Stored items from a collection
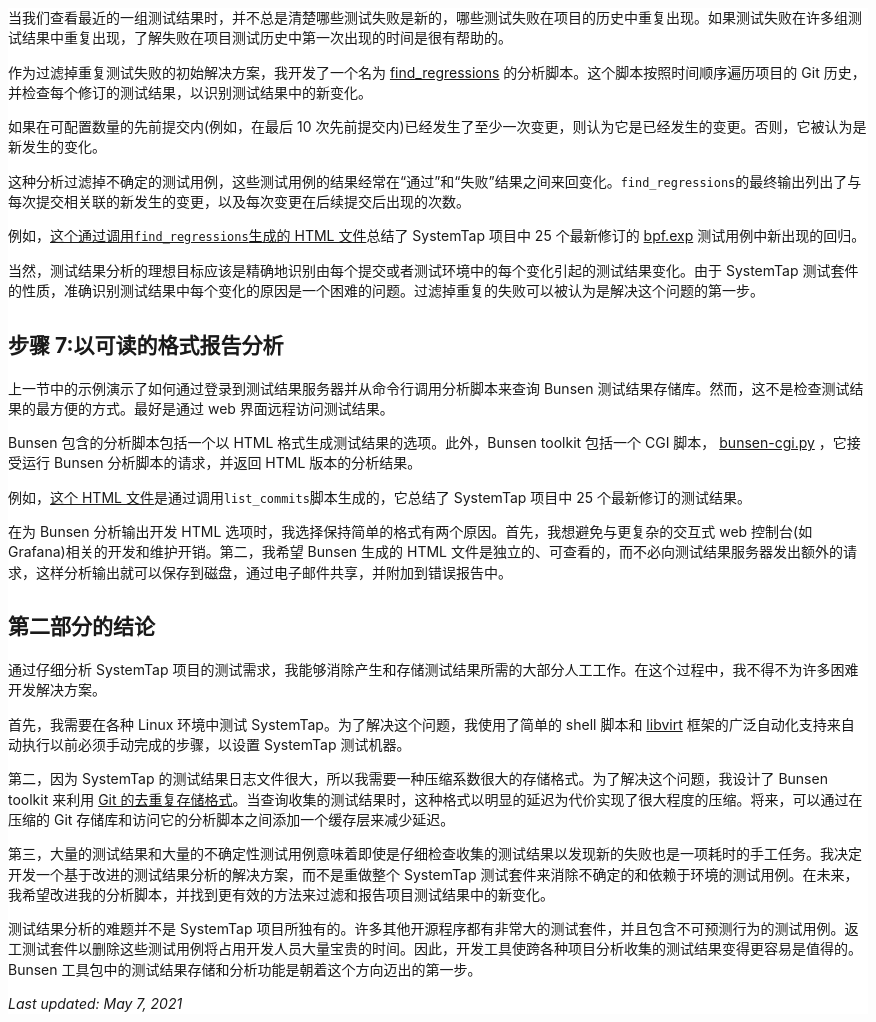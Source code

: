 当我们查看最近的一组测试结果时，并不总是清楚哪些测试失败是新的，哪些测试失败在项目的历史中重复出现。如果测试失败在许多组测试结果中重复出现，了解失败在项目测试历史中第一次出现的时间是很有帮助的。

作为过滤掉重复测试失败的初始解决方案，我开发了一个名为 [find_regressions](https://sourceware.org/git/?p=bunsen.git;a=blob;f=scripts-main/find_regressions.py) 的分析脚本。这个脚本按照时间顺序遍历项目的 Git 历史，并检查每个修订的测试结果，以识别测试结果中的新变化。

如果在可配置数量的先前提交内(例如，在最后 10 次先前提交内)已经发生了至少一次变更，则认为它是已经发生的变更。否则，它被认为是新发生的变化。

这种分析过滤掉不确定的测试用例，这些测试用例的结果经常在“通过”和“失败”结果之间来回变化。`find_regressions`的最终输出列出了与每次提交相关联的新发生的变更，以及每次变更在后续提交后出现的次数。

例如，[这个通过调用`find_regressions`生成的 HTML 文件](https://people.redhat.com/smakarov/2021-bunsen-blog-1/find-regressions-bpf.html)总结了 SystemTap 项目中 25 个最新修订的 [bpf.exp](https://sourceware.org/git/?p=systemtap.git;a=blob;f=testsuite/systemtap.bpf/bpf.exp) 测试用例中新出现的回归。

当然，测试结果分析的理想目标应该是精确地识别由每个提交或者测试环境中的每个变化引起的测试结果变化。由于 SystemTap 测试套件的性质，准确识别测试结果中每个变化的原因是一个困难的问题。过滤掉重复的失败可以被认为是解决这个问题的第一步。

## 步骤 7:以可读的格式报告分析

上一节中的示例演示了如何通过登录到测试结果服务器并从命令行调用分析脚本来查询 Bunsen 测试结果存储库。然而，这不是检查测试结果的最方便的方式。最好是通过 web 界面远程访问测试结果。

Bunsen 包含的分析脚本包括一个以 HTML 格式生成测试结果的选项。此外，Bunsen toolkit 包括一个 CGI 脚本， [bunsen-cgi.py](https://sourceware.org/git/?p=bunsen.git;a=blob;f=server/bunsen-cgi.py) ，它接受运行 Bunsen 分析脚本的请求，并返回 HTML 版本的分析结果。

例如，[这个 HTML 文件](https://people.redhat.com/smakarov/2021-bunsen-blog-1/list-commits.html)是通过调用`list_commits`脚本生成的，它总结了 SystemTap 项目中 25 个最新修订的测试结果。

在为 Bunsen 分析输出开发 HTML 选项时，我选择保持简单的格式有两个原因。首先，我想避免与更复杂的交互式 web 控制台(如 Grafana)相关的开发和维护开销。第二，我希望 Bunsen 生成的 HTML 文件是独立的、可查看的，而不必向测试结果服务器发出额外的请求，这样分析输出就可以保存到磁盘，通过电子邮件共享，并附加到错误报告中。

## 第二部分的结论

通过仔细分析 SystemTap 项目的测试需求，我能够消除产生和存储测试结果所需的大部分人工工作。在这个过程中，我不得不为许多困难开发解决方案。

首先，我需要在各种 Linux 环境中测试 SystemTap。为了解决这个问题，我使用了简单的 shell 脚本和 [libvirt](https://libvirt.org) 框架的广泛自动化支持来自动执行以前必须手动完成的步骤，以设置 SystemTap 测试机器。

第二，因为 SystemTap 的测试结果日志文件很大，所以我需要一种压缩系数很大的存储格式。为了解决这个问题，我设计了 Bunsen toolkit 来利用 [Git 的去重复存储格式](https://git-scm.com/book/en/v2/Git-Internals-Packfiles)。当查询收集的测试结果时，这种格式以明显的延迟为代价实现了很大程度的压缩。将来，可以通过在压缩的 Git 存储库和访问它的分析脚本之间添加一个缓存层来减少延迟。

第三，大量的测试结果和大量的不确定性测试用例意味着即使是仔细检查收集的测试结果以发现新的失败也是一项耗时的手工任务。我决定开发一个基于改进的测试结果分析的解决方案，而不是重做整个 SystemTap 测试套件来消除不确定的和依赖于环境的测试用例。在未来，我希望改进我的分析脚本，并找到更有效的方法来过滤和报告项目测试结果中的新变化。

测试结果分析的难题并不是 SystemTap 项目所独有的。许多其他开源程序都有非常大的测试套件，并且包含不可预测行为的测试用例。返工测试套件以删除这些测试用例将占用开发人员大量宝贵的时间。因此，开发工具使跨各种项目分析收集的测试结果变得更容易是值得的。Bunsen 工具包中的测试结果存储和分析功能是朝着这个方向迈出的第一步。

*Last updated: May 7, 2021*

» **EXERCISE**:
What is asked for is an exact copy of the lines above from the one containing "测试结果存储库。然而，这不是检查测试结果的最方便的方式。最好是通过 web 界面远程访问测试结果。" through the one containing "第二，因为 SystemTap 的测试结果日志文件很大，所以我需要一种压缩系数很大的存储格式。为了解决这个问题，我设计了", and only those.

» **RESPONSE BOX**:
上一节中的示例演示了如何通过登录到测试结果服务器并从命令行调用分析脚本来查询 Bunsen 测试结果存储库。然而，这不是检查测试结果的最方便的方式。最好是通过 web 界面远程访问测试结果。

Bunsen 包含的分析脚本包括一个以 HTML 格式生成测试结果的选项。此外，Bunsen toolkit 包括一个 CGI 脚本， [bunsen-cgi.py](https://sourceware.org/git/?p=bunsen.git;a=blob;f=server/bunsen-cgi.py) ，它接受运行 Bunsen 分析脚本的请求，并返回 HTML 版本的分析结果。

例如，[这个 HTML 文件](https://people.redhat.com/smakarov/2021-bunsen-blog-1/list-commits.html)是通过调用`list_commits`脚本生成的，它总结了 SystemTap 项目中 25 个最新修订的测试结果。

在为 Bunsen 分析输出开发 HTML 选项时，我选择保持简单的格式有两个原因。首先，我想避免与更复杂的交互式 web 控制台(如 Grafana)相关的开发和维护开销。第二，我希望 Bunsen 生成的 HTML 文件是独立的、可查看的，而不必向测试结果服务器发出额外的请求，这样分析输出就可以保存到磁盘，通过电子邮件共享，并附加到错误报告中。

## 第二部分的结论

通过仔细分析 SystemTap 项目的测试需求，我能够消除产生和存储测试结果所需的大部分人工工作。在这个过程中，我不得不为许多困难开发解决方案。

首先，我需要在各种 Linux 环境中测试 SystemTap。为了解决这个问题，我使用了简单的 shell 脚本和 [libvirt](https://libvirt.org) 框架的广泛自动化支持来自动执行以前必须手动完成的步骤，以设置 SystemTap 测试机器。

第二，因为 SystemTap 的测试结果日志文件很大，所以我需要一种压缩系数很大的存储格式。为了解决这个问题，我设计了 Bunsen toolkit 来利用 [Git 的去重复存储格式](https://git-scm.com/book/en/v2/Git-Internals-Packfiles)。当查询收集的测试结果时，这种格式以明显的延迟为代价实现了很大程度的压缩。将来，可以通过在压缩的 Git 存储库和访问它的分析脚本之间添加一个缓存层来减少延迟。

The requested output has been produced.